Les urgentistes sur le pied de guerre

À Metz, les médecins du SMUR se préparent au risque d'attentat

Par
Publié le 12/01/2017
Article réservé aux abonnés
METZ

METZ
Crédit photo : DR

Ces médecins, infirmiers et cadres de santé (une dizaine) en ont vu d'autres. Pourtant, dès les premières diapositives, le formateur les prévient : des images peuvent heurter. Abdomens éventrés, visages explosés, sites d’intervention tapissés de sang… Comme tous les hôpitaux de France, le CHR de Metz-Thionville se prépare à une éventuelle attaque terroriste.

Il y a quelques jours a été lancé un programme de formation des personnels du SMUR de l’établissement à cette démarche d’origine militaire : le « damage control ». En clair : n’intervenir qu’une fois la zone sécurisée, limiter les gestes au maintien en vie avec pour priorité le transfert au bloc opératoire. Cette organisation est capitale en cas de grand nombre de victimes, blessées par arme de guerre, et donc de fortes hémorragies et de pneumothorax. Les blessés polytraumatisés – comme ce fut souvent le cas à Nice – relèvent eux de l’urgence « classique ».

Type de blessures, matériel adapté (garrot tourniquet, pansement compressif, pansement avec valve pour plaies soufflantes…), sécurisation du site, protocole d’intervention, communication avec les forces de l’ordre : les informations transmises en 3 h 30 par le Dr Sylvain Ambard, formateur et médecin urgentiste sur le site de Mercy, sont plutôt denses.

Survie 

Les « stagiaires » ne sont pas novices.
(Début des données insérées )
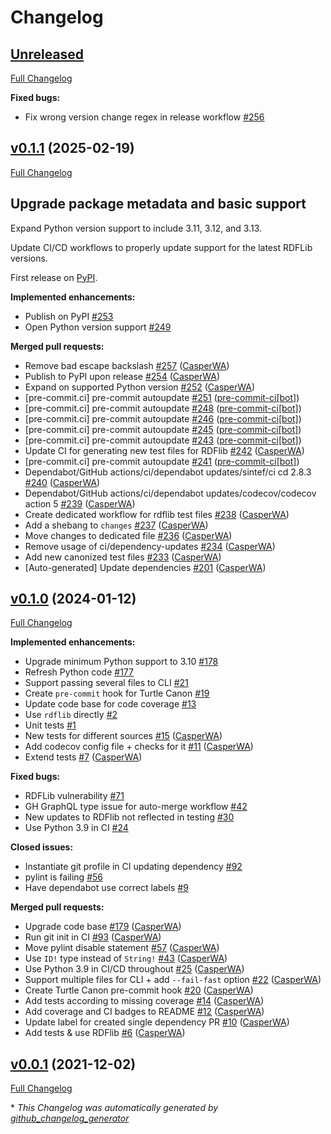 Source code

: # Changelog

## [Unreleased](https://github.com/CasperWA/turtle-canon/tree/HEAD)

[Full Changelog](https://github.com/CasperWA/turtle-canon/compare/v0.1.1...HEAD)

**Fixed bugs:**

- Fix wrong version change regex in release workflow [\#256](https://github.com/CasperWA/turtle-canon/issues/256)

## [v0.1.1](https://github.com/CasperWA/turtle-canon/tree/v0.1.1) (2025-02-19)

[Full Changelog](https://github.com/CasperWA/turtle-canon/compare/v0.1.0...v0.1.1)

## Upgrade package metadata and basic support

Expand Python version support to include 3.11, 3.12, and 3.13.

Update CI/CD workflows to properly update support for the latest RDFLib versions.

First release on [PyPI](https://pypi.org/project/turtle-canon).

**Implemented enhancements:**

- Publish on PyPI [\#253](https://github.com/CasperWA/turtle-canon/issues/253)
- Open Python version support [\#249](https://github.com/CasperWA/turtle-canon/issues/249)

**Merged pull requests:**

- Remove bad escape backslash [\#257](https://github.com/CasperWA/turtle-canon/pull/257) ([CasperWA](https://github.com/CasperWA))
- Publish to PyPI upon release [\#254](https://github.com/CasperWA/turtle-canon/pull/254) ([CasperWA](https://github.com/CasperWA))
- Expand on supported Python version [\#252](https://github.com/CasperWA/turtle-canon/pull/252) ([CasperWA](https://github.com/CasperWA))
- \[pre-commit.ci\] pre-commit autoupdate [\#251](https://github.com/CasperWA/turtle-canon/pull/251) ([pre-commit-ci[bot]](https://github.com/apps/pre-commit-ci))
- \[pre-commit.ci\] pre-commit autoupdate [\#248](https://github.com/CasperWA/turtle-canon/pull/248) ([pre-commit-ci[bot]](https://github.com/apps/pre-commit-ci))
- \[pre-commit.ci\] pre-commit autoupdate [\#246](https://github.com/CasperWA/turtle-canon/pull/246) ([pre-commit-ci[bot]](https://github.com/apps/pre-commit-ci))
- \[pre-commit.ci\] pre-commit autoupdate [\#245](https://github.com/CasperWA/turtle-canon/pull/245) ([pre-commit-ci[bot]](https://github.com/apps/pre-commit-ci))
- \[pre-commit.ci\] pre-commit autoupdate [\#243](https://github.com/CasperWA/turtle-canon/pull/243) ([pre-commit-ci[bot]](https://github.com/apps/pre-commit-ci))
- Update CI for generating new test files for RDFlib [\#242](https://github.com/CasperWA/turtle-canon/pull/242) ([CasperWA](https://github.com/CasperWA))
- \[pre-commit.ci\] pre-commit autoupdate [\#241](https://github.com/CasperWA/turtle-canon/pull/241) ([pre-commit-ci[bot]](https://github.com/apps/pre-commit-ci))
- Dependabot/GitHub actions/ci/dependabot updates/sintef/ci cd 2.8.3 [\#240](https://github.com/CasperWA/turtle-canon/pull/240) ([CasperWA](https://github.com/CasperWA))
- Dependabot/GitHub actions/ci/dependabot updates/codecov/codecov action 5 [\#239](https://github.com/CasperWA/turtle-canon/pull/239) ([CasperWA](https://github.com/CasperWA))
- Create dedicated workflow for rdflib test files [\#238](https://github.com/CasperWA/turtle-canon/pull/238) ([CasperWA](https://github.com/CasperWA))
- Add a shebang to `changes` [\#237](https://github.com/CasperWA/turtle-canon/pull/237) ([CasperWA](https://github.com/CasperWA))
- Move changes to dedicated file [\#236](https://github.com/CasperWA/turtle-canon/pull/236) ([CasperWA](https://github.com/CasperWA))
- Remove usage of ci/dependency-updates [\#234](https://github.com/CasperWA/turtle-canon/pull/234) ([CasperWA](https://github.com/CasperWA))
- Add new canonized test files [\#233](https://github.com/CasperWA/turtle-canon/pull/233) ([CasperWA](https://github.com/CasperWA))
- \[Auto-generated\] Update dependencies [\#201](https://github.com/CasperWA/turtle-canon/pull/201) ([CasperWA](https://github.com/CasperWA))

## [v0.1.0](https://github.com/CasperWA/turtle-canon/tree/v0.1.0) (2024-01-12)

[Full Changelog](https://github.com/CasperWA/turtle-canon/compare/v0.0.1...v0.1.0)

**Implemented enhancements:**

- Upgrade minimum Python support to 3.10 [\#178](https://github.com/CasperWA/turtle-canon/issues/178)
- Refresh Python code [\#177](https://github.com/CasperWA/turtle-canon/issues/177)
- Support passing several files to CLI [\#21](https://github.com/CasperWA/turtle-canon/issues/21)
- Create `pre-commit` hook for Turtle Canon [\#19](https://github.com/CasperWA/turtle-canon/issues/19)
- Update code base for code coverage [\#13](https://github.com/CasperWA/turtle-canon/issues/13)
- Use `rdflib` directly [\#2](https://github.com/CasperWA/turtle-canon/issues/2)
- Unit tests [\#1](https://github.com/CasperWA/turtle-canon/issues/1)
- New tests for different sources [\#15](https://github.com/CasperWA/turtle-canon/pull/15) ([CasperWA](https://github.com/CasperWA))
- Add codecov config file + checks for it [\#11](https://github.com/CasperWA/turtle-canon/pull/11) ([CasperWA](https://github.com/CasperWA))
- Extend tests [\#7](https://github.com/CasperWA/turtle-canon/pull/7) ([CasperWA](https://github.com/CasperWA))

**Fixed bugs:**

- RDFLib vulnerability [\#71](https://github.com/CasperWA/turtle-canon/issues/71)
- GH GraphQL type issue for auto-merge workflow [\#42](https://github.com/CasperWA/turtle-canon/issues/42)
- New updates to RDFlib not reflected in testing [\#30](https://github.com/CasperWA/turtle-canon/issues/30)
- Use Python 3.9 in CI [\#24](https://github.com/CasperWA/turtle-canon/issues/24)

**Closed issues:**

- Instantiate git profile in CI updating dependency [\#92](https://github.com/CasperWA/turtle-canon/issues/92)
- pylint is failing [\#56](https://github.com/CasperWA/turtle-canon/issues/56)
- Have dependabot use correct labels [\#9](https://github.com/CasperWA/turtle-canon/issues/9)

**Merged pull requests:**

- Upgrade code base [\#179](https://github.com/CasperWA/turtle-canon/pull/179) ([CasperWA](https://github.com/CasperWA))
- Run git init in CI [\#93](https://github.com/CasperWA/turtle-canon/pull/93) ([CasperWA](https://github.com/CasperWA))
- Move pylint disable statement [\#57](https://github.com/CasperWA/turtle-canon/pull/57) ([CasperWA](https://github.com/CasperWA))
- Use `ID!` type instead of `String!` [\#43](https://github.com/CasperWA/turtle-canon/pull/43) ([CasperWA](https://github.com/CasperWA))
- Use Python 3.9 in CI/CD throughout [\#25](https://github.com/CasperWA/turtle-canon/pull/25) ([CasperWA](https://github.com/CasperWA))
- Support multiple files for CLI + add `--fail-fast` option [\#22](https://github.com/CasperWA/turtle-canon/pull/22) ([CasperWA](https://github.com/CasperWA))
- Create Turtle Canon pre-commit hook [\#20](https://github.com/CasperWA/turtle-canon/pull/20) ([CasperWA](https://github.com/CasperWA))
- Add tests according to missing coverage [\#14](https://github.com/CasperWA/turtle-canon/pull/14) ([CasperWA](https://github.com/CasperWA))
- Add coverage and CI badges to README [\#12](https://github.com/CasperWA/turtle-canon/pull/12) ([CasperWA](https://github.com/CasperWA))
- Update label for created single dependency PR [\#10](https://github.com/CasperWA/turtle-canon/pull/10) ([CasperWA](https://github.com/CasperWA))
- Add tests & use RDFlib [\#6](https://github.com/CasperWA/turtle-canon/pull/6) ([CasperWA](https://github.com/CasperWA))

## [v0.0.1](https://github.com/CasperWA/turtle-canon/tree/v0.0.1) (2021-12-02)

[Full Changelog](https://github.com/CasperWA/turtle-canon/compare/2a329063accd8247d99ffbc2821ec5f56fbdd2dc...v0.0.1)



\* *This Changelog was automatically generated by [github_changelog_generator](https://github.com/github-changelog-generator/github-changelog-generator)*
Ils ont déjà découvert les kits de « damage control » arrivés dans les véhicules du SMUR il y a un an, et ils sont régulièrement informés par le chef des urgences de l’hôpital de Mercy, le Dr François Braun, également président de Samu-Urgences de France.  

Pourtant, certaines questions prêtent à débat : « Devons-nous attendre que l’on nous communique le point de rassemblement pour intervenir ? », « les enfants sont-ils prioritaires ou ont-ils moins de chances de s’en sortir ? », etc. Impossible, parfois, de trancher. « Le seul critère sera la survie : quelqu’un avec une balle dans la tête mourra, que vous soyez bons ou pas. Celui avec une balle dans le pied peut attendre cinq minutes. Il faut en premier se diriger vers ceux dont la mort est évitable », clarifie le formateur, Sylvain Ambard. Dans ces circonstances, le garrot – douloureux, occasionnant des séquelles – est préconisé : « on réfléchit après », résume le formateur. « C’est une nouvelle façon de penser. Il faut se voir en médecin de guerre. Nous n’y sommes pas prêts mentalement », analyse le Dr Anne Marand-Migny, médecin aux urgences de Thionville.
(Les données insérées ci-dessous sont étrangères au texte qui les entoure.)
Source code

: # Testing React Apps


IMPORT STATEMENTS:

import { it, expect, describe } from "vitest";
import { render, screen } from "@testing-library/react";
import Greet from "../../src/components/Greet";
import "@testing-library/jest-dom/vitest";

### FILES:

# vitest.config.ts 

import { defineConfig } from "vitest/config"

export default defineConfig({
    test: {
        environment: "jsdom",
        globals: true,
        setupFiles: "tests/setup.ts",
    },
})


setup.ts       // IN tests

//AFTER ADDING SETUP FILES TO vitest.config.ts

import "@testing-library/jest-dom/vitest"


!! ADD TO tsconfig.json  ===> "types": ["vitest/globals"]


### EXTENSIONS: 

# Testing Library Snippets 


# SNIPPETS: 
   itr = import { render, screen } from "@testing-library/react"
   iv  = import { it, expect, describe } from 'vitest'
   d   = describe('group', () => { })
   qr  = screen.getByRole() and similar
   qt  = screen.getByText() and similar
Se poser les bonnes questions

La matinée s’achève par une mise en situation : certains jouent les victimes, d’autres les secours. Tous saignent abondamment, les garrots manquent, et trois blessés sont en urgence vitale. L'exercice est jugé utile par le Dr Christian Niziolek, médecin urgentiste à Mercy et à Briey. « J’ai eu du mal à évaluer la situation rapidement, admet-il. C’est compliqué de se poser les bonnes questions seul, à partir de très peu d’informations, alors que l’on réfléchit habituellement à plusieurs ».
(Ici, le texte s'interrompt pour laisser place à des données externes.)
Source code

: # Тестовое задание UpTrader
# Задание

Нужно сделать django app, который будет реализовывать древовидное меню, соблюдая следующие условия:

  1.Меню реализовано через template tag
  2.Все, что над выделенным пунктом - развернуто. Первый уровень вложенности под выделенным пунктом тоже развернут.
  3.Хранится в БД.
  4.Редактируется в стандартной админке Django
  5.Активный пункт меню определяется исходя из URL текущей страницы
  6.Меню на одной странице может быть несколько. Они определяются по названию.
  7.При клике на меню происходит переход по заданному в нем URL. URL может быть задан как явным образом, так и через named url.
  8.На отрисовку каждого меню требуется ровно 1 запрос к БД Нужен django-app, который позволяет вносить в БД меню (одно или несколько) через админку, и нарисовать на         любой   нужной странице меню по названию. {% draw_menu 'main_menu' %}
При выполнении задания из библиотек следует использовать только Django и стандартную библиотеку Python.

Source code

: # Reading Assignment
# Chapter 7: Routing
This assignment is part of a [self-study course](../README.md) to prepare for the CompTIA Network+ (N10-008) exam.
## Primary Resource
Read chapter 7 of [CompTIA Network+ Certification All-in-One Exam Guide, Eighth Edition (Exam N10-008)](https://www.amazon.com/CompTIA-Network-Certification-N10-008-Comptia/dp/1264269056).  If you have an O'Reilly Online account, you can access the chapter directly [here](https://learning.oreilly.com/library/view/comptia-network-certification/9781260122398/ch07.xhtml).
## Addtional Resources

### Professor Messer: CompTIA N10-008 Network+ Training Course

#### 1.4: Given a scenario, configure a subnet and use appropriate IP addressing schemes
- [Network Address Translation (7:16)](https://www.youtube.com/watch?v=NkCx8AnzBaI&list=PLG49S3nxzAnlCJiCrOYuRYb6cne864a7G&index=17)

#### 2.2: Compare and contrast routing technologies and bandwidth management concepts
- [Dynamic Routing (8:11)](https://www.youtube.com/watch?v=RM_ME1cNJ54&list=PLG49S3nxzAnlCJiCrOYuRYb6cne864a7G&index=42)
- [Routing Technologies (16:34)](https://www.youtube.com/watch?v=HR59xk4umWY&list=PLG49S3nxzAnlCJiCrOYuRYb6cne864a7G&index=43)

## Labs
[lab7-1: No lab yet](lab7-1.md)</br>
Comme eux, 120 personnels de santé du CHR suivront un module de 3 h 30, par groupes d’une dizaine de personnes, en 11 dates, ces deux prochains mois. Puis viendront les SMUR des autres hôpitaux du département. Ce programme est assuré par trois formateurs, eux-mêmes formés en juin dernier par des collègues civils et militaires de Paris, sous l’égide du ministère de la santé, en retour d’expérience des attentats de Paris de novembre 2015. 

« Je mentirais en disant que l’on est parfaitement prêts, mais le risque d’attentat est une préoccupation forte, et nous y consacrons du temps et de l’argent », assure la directrice du CHR de Metz-Thionville, Marie-Odile Saillard. Un point la préoccupe : l’hôpital lui-même peut être une cible.